Adherence to dietary recommendations by socioeconomic status in the United Kingdom biobank cohort study

Front Nutr. 2024 May 1:11:1349538. doi: 10.3389/fnut.2024.1349538. eCollection 2024.

Abstract

Introduction: Understanding how socioeconomic markers interact could inform future policies aimed at increasing adherence to a healthy diet.

Methods: This cross-sectional study included 437,860 participants from the UK Biobank. Dietary intake was self-reported. Were used as measures socioeconomic education level, income and Townsend deprivation index. A healthy diet score was defined using current dietary recommendations for nine food items and one point was assigned for meeting the recommendation for each. Good adherence to a healthy diet was defined as the top 75th percentile, while poor adherence was defined as the lowest 25th percentile. Poisson regression was used to investigate adherence to dietary recommendations.

Results: There were significant trends whereby diet scores tended to be less healthy as deprivation markers increased. The diet score trends were greater for education compared to area deprivation and income. Compared to participants with the highest level of education, those with the lowest education were found to be 48% less likely to adhere to a healthy diet (95% Confidence Interval [CI]: 0.60-0.64). Additionally, participants with the lowest income level were 33% less likely to maintain a healthy diet (95% CI: 0.73-0.81), and those in the most deprived areas were 13% less likely (95% CI: 0.84-0.91).

Discussion/conclussion: Among the three measured proxies of socioeconomic status - education, income, and area deprivation - low education emerged as the strongest factor associated with lower adherence to a healthy diet.
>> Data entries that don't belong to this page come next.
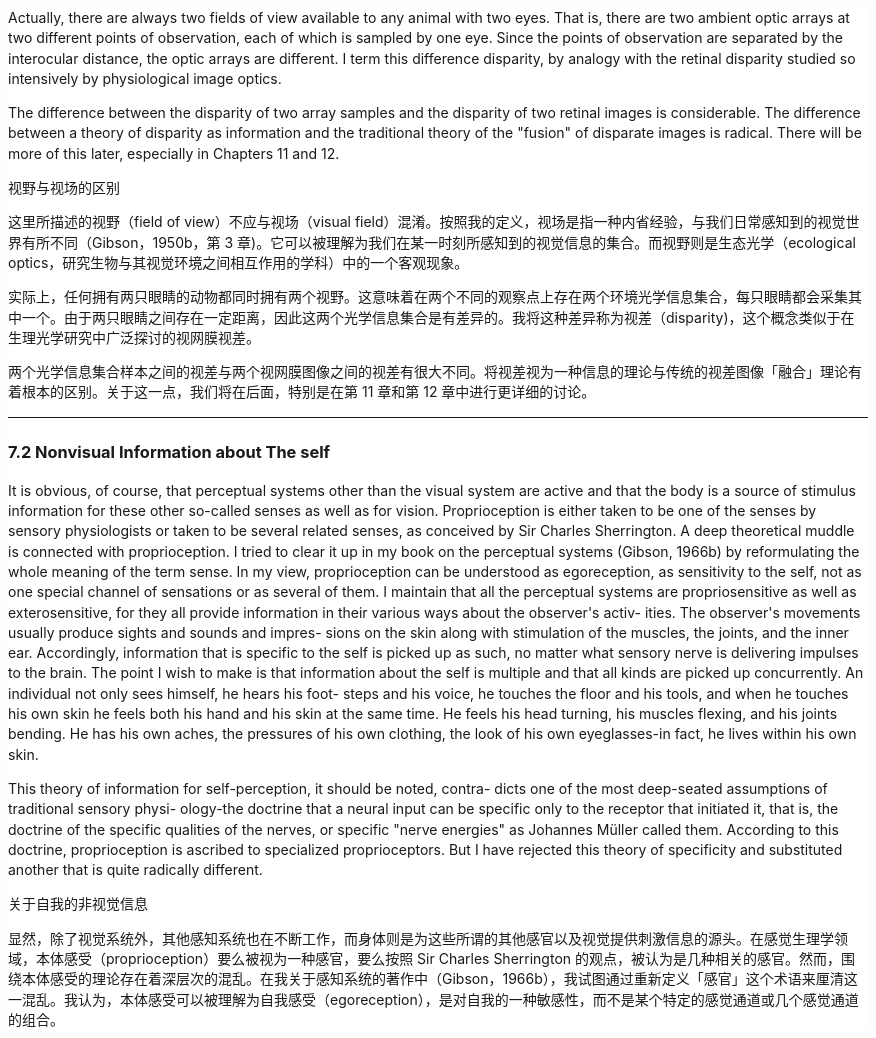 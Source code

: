 Actually, there are always two fields of view available to any animal with two eyes. That is, there are two ambient optic arrays at two different points of observation, each of which is sampled by one eye. Since the points of observation are separated by the interocular distance, the optic arrays are different. I term this difference disparity, by analogy with the retinal disparity studied so intensively by physiological image optics.

The difference between the disparity of two array samples and the disparity of two retinal images is considerable. The difference between a theory of disparity as information and the traditional theory of the "fusion" of disparate images is radical. There will be more of this later, especially in Chapters 11 and 12.

视野与视场的区别

这里所描述的视野（field of view）不应与视场（visual field）混淆。按照我的定义，视场是指一种内省经验，与我们日常感知到的视觉世界有所不同（Gibson，1950b，第 3 章)。它可以被理解为我们在某一时刻所感知到的视觉信息的集合。而视野则是生态光学（ecological optics，研究生物与其视觉环境之间相互作用的学科）中的一个客观现象。

实际上，任何拥有两只眼睛的动物都同时拥有两个视野。这意味着在两个不同的观察点上存在两个环境光学信息集合，每只眼睛都会采集其中一个。由于两只眼睛之间存在一定距离，因此这两个光学信息集合是有差异的。我将这种差异称为视差（disparity)，这个概念类似于在生理光学研究中广泛探讨的视网膜视差。

两个光学信息集合样本之间的视差与两个视网膜图像之间的视差有很大不同。将视差视为一种信息的理论与传统的视差图像「融合」理论有着根本的区别。关于这一点，我们将在后面，特别是在第 11 章和第 12 章中进行更详细的讨论。

---

### 7.2 Nonvisual Information about The self

It is obvious, of course, that perceptual systems other than the visual system are active and that the body is a source of stimulus information for these other so-called senses as well as for vision. Proprioception is either taken to be one of the senses by sensory physiologists or taken to be several related senses, as conceived by Sir Charles Sherrington. A deep theoretical muddle is connected with proprioception. I tried to clear it up in my book on the perceptual systems (Gibson, 1966b) by reformulating the whole meaning of the term sense. In my view, proprioception can be understood as egoreception, as sensitivity to the self, not as one special channel of sensations or as several of them. I maintain that all the perceptual systems are propriosensitive as well as exterosensitive, for they all provide information in their various ways about the observer's activ- ities. The observer's movements usually produce sights and sounds and impres- sions on the skin along with stimulation of the muscles, the joints, and the inner ear. Accordingly, information that is specific to the self is picked up as such, no matter what sensory nerve is delivering impulses to the brain. The point I wish to make is that information about the self is multiple and that all kinds are picked up concurrently. An individual not only sees himself, he hears his foot- steps and his voice, he touches the floor and his tools, and when he touches his own skin he feels both his hand and his skin at the same time. He feels his head turning, his muscles flexing, and his joints bending. He has his own aches, the pressures of his own clothing, the look of his own eyeglasses-in fact, he lives within his own skin.

This theory of information for self-perception, it should be noted, contra- dicts one of the most deep-seated assumptions of traditional sensory physi- ology-the doctrine that a neural input can be specific only to the receptor that initiated it, that is, the doctrine of the specific qualities of the nerves, or specific "nerve energies" as Johannes Müller called them. According to this doctrine, proprioception is ascribed to specialized proprioceptors. But I have rejected this theory of specificity and substituted another that is quite radically different.

关于自我的非视觉信息

显然，除了视觉系统外，其他感知系统也在不断工作，而身体则是为这些所谓的其他感官以及视觉提供刺激信息的源头。在感觉生理学领域，本体感受（proprioception）要么被视为一种感官，要么按照 Sir Charles Sherrington 的观点，被认为是几种相关的感官。然而，围绕本体感受的理论存在着深层次的混乱。在我关于感知系统的著作中（Gibson，1966b），我试图通过重新定义「感官」这个术语来厘清这一混乱。我认为，本体感受可以被理解为自我感受（egoreception），是对自我的一种敏感性，而不是某个特定的感觉通道或几个感觉通道的组合。

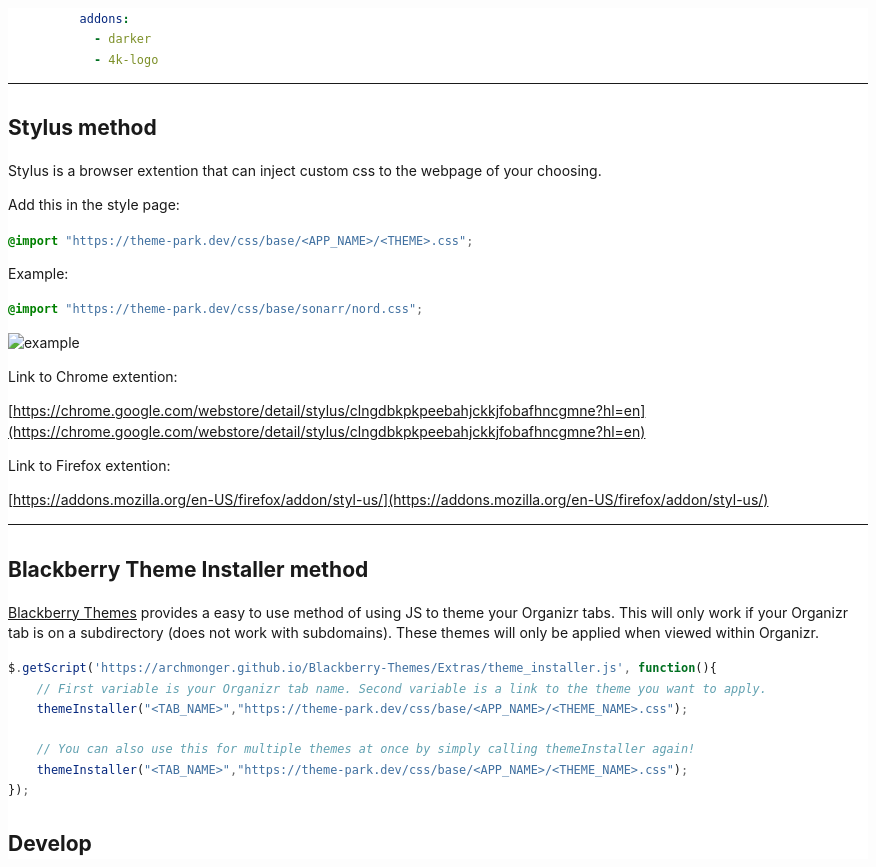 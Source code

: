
 ```yaml
          addons:
            - darker
            - 4k-logo
```

***

## Stylus method

Stylus is a browser extention that can inject custom css to the webpage of your choosing.

Add this in the style page:

```css
@import "https://theme-park.dev/css/base/<APP_NAME>/<THEME>.css";
```

Example:

```css
@import "https://theme-park.dev/css/base/sonarr/nord.css";
```

![example](site_assets/setup/stylus.png)

Link to Chrome extention:

[https://chrome.google.com/webstore/detail/stylus/clngdbkpkpeebahjckkjfobafhncgmne?hl=en](https://chrome.google.com/webstore/detail/stylus/clngdbkpkpeebahjckkjfobafhncgmne?hl=en)

Link to Firefox extention:

[https://addons.mozilla.org/en-US/firefox/addon/styl-us/](https://addons.mozilla.org/en-US/firefox/addon/styl-us/)

***

## Blackberry Theme Installer method

[Blackberry Themes](https://github.com/Archmonger/Blackberry-Themes) provides a easy to use method of using JS to theme your Organizr tabs. This will only work if your Organizr tab is on a subdirectory (does not work with subdomains). These themes will only be applied when viewed within Organizr.

```js
$.getScript('https://archmonger.github.io/Blackberry-Themes/Extras/theme_installer.js', function(){
    // First variable is your Organizr tab name. Second variable is a link to the theme you want to apply.
    themeInstaller("<TAB_NAME>","https://theme-park.dev/css/base/<APP_NAME>/<THEME_NAME>.css");

    // You can also use this for multiple themes at once by simply calling themeInstaller again!
    themeInstaller("<TAB_NAME>","https://theme-park.dev/css/base/<APP_NAME>/<THEME_NAME>.css");
});
```

## Develop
Keywords: deprivation; diet; education; income; socioeconomic status.

Grants and funding

The author(s) declare financial support was received for the research, authorship, and/or publication of this article. UK Biobank was established by the Wellcome Trust medical charity, the Medical Research Council, the Department of Health, the Scottish Government, and the Northwest Regional Development Agency. It has also received funding from the Welsh Assembly Government and the British Heart Foundation. All authors had final responsibility for submission for publication.